##### Data extract

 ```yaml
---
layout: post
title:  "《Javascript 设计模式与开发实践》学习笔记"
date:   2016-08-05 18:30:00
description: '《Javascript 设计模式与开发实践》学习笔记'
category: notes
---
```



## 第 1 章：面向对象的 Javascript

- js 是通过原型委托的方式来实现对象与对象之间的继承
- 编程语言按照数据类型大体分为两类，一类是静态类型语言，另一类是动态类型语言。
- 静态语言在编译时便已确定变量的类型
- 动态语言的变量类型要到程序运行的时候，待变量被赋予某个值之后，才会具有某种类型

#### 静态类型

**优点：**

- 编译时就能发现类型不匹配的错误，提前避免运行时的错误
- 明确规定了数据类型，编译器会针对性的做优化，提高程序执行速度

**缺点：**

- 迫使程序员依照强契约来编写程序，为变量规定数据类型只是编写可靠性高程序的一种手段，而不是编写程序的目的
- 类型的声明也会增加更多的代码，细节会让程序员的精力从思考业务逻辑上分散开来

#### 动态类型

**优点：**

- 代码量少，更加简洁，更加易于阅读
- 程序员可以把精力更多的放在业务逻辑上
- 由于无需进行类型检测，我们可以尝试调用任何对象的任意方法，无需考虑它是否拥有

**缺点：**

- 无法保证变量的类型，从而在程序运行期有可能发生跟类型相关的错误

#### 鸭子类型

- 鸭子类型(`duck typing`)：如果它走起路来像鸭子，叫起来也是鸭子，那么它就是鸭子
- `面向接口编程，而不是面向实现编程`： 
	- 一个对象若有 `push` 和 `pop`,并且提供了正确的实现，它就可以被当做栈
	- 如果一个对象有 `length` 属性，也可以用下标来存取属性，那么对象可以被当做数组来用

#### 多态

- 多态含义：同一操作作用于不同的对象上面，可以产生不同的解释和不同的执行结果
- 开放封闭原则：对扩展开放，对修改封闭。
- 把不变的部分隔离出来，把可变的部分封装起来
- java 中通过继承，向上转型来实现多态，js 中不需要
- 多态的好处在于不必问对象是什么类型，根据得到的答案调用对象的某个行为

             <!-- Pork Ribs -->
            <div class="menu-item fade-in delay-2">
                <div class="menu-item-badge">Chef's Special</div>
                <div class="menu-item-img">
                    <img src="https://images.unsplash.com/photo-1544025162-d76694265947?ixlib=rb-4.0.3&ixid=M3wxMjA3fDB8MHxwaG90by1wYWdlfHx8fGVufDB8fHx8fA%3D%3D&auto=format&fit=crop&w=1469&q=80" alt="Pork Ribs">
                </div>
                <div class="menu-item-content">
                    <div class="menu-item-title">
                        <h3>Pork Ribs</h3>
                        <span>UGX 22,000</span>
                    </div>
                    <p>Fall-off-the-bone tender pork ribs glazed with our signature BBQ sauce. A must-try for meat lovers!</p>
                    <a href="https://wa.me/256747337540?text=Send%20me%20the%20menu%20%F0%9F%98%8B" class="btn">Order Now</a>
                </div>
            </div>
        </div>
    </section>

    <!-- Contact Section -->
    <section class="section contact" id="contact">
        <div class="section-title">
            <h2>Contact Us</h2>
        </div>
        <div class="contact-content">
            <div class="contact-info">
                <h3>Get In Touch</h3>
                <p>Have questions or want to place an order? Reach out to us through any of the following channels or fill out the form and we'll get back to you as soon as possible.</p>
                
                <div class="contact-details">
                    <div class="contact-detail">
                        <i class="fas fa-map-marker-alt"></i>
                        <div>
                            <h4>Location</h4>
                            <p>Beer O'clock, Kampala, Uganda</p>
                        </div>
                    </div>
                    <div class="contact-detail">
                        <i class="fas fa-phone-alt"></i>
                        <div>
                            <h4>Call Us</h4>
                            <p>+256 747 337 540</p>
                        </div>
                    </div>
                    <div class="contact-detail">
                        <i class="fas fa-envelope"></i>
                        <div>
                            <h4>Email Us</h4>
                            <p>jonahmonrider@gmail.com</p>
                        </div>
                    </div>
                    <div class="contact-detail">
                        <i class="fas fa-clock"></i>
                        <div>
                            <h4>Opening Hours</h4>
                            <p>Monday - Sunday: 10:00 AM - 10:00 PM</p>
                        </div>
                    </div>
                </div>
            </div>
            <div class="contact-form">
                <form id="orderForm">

##########

• Exercise aim: Your answer must consist solely of the lines from the top of the entries above through the line containing "<h3>Get In Touch</h3>", copied exactly, both ends included.

• Response for this exercise:
 ```yaml
---
layout: post
title:  "《Javascript 设计模式与开发实践》学习笔记"
date:   2016-08-05 18:30:00
description: '《Javascript 设计模式与开发实践》学习笔记'
category: notes
---
```



## 第 1 章：面向对象的 Javascript

- js 是通过原型委托的方式来实现对象与对象之间的继承
- 编程语言按照数据类型大体分为两类，一类是静态类型语言，另一类是动态类型语言。
- 静态语言在编译时便已确定变量的类型
- 动态语言的变量类型要到程序运行的时候，待变量被赋予某个值之后，才会具有某种类型

#### 静态类型

**优点：**

- 编译时就能发现类型不匹配的错误，提前避免运行时的错误
- 明确规定了数据类型，编译器会针对性的做优化，提高程序执行速度

**缺点：**

- 迫使程序员依照强契约来编写程序，为变量规定数据类型只是编写可靠性高程序的一种手段，而不是编写程序的目的
- 类型的声明也会增加更多的代码，细节会让程序员的精力从思考业务逻辑上分散开来

#### 动态类型

**优点：**

- 代码量少，更加简洁，更加易于阅读
- 程序员可以把精力更多的放在业务逻辑上
- 由于无需进行类型检测，我们可以尝试调用任何对象的任意方法，无需考虑它是否拥有

**缺点：**

- 无法保证变量的类型，从而在程序运行期有可能发生跟类型相关的错误

#### 鸭子类型

- 鸭子类型(`duck typing`)：如果它走起路来像鸭子，叫起来也是鸭子，那么它就是鸭子
- `面向接口编程，而不是面向实现编程`： 
	- 一个对象若有 `push` 和 `pop`,并且提供了正确的实现，它就可以被当做栈
	- 如果一个对象有 `length` 属性，也可以用下标来存取属性，那么对象可以被当做数组来用

#### 多态

- 多态含义：同一操作作用于不同的对象上面，可以产生不同的解释和不同的执行结果
- 开放封闭原则：对扩展开放，对修改封闭。
- 把不变的部分隔离出来，把可变的部分封装起来
- java 中通过继承，向上转型来实现多态，js 中不需要
- 多态的好处在于不必问对象是什么类型，根据得到的答案调用对象的某个行为

             <!-- Pork Ribs -->
            <div class="menu-item fade-in delay-2">
                <div class="menu-item-badge">Chef's Special</div>
                <div class="menu-item-img">
                    <img src="https://images.unsplash.com/photo-1544025162-d76694265947?ixlib=rb-4.0.3&ixid=M3wxMjA3fDB8MHxwaG90by1wYWdlfHx8fGVufDB8fHx8fA%3D%3D&auto=format&fit=crop&w=1469&q=80" alt="Pork Ribs">
                </div>
                <div class="menu-item-content">
                    <div class="menu-item-title">
                        <h3>Pork Ribs</h3>
                        <span>UGX 22,000</span>
                    </div>
                    <p>Fall-off-the-bone tender pork ribs glazed with our signature BBQ sauce. A must-try for meat lovers!</p>
                    <a href="https://wa.me/256747337540?text=Send%20me%20the%20menu%20%F0%9F%98%8B" class="btn">Order Now</a>
                </div>
            </div>
        </div>
    </section>

    <!-- Contact Section -->
    <section class="section contact" id="contact">
        <div class="section-title">
            <h2>Contact Us</h2>
        </div>
        <div class="contact-content">
            <div class="contact-info">
                <h3>Get In Touch</h3>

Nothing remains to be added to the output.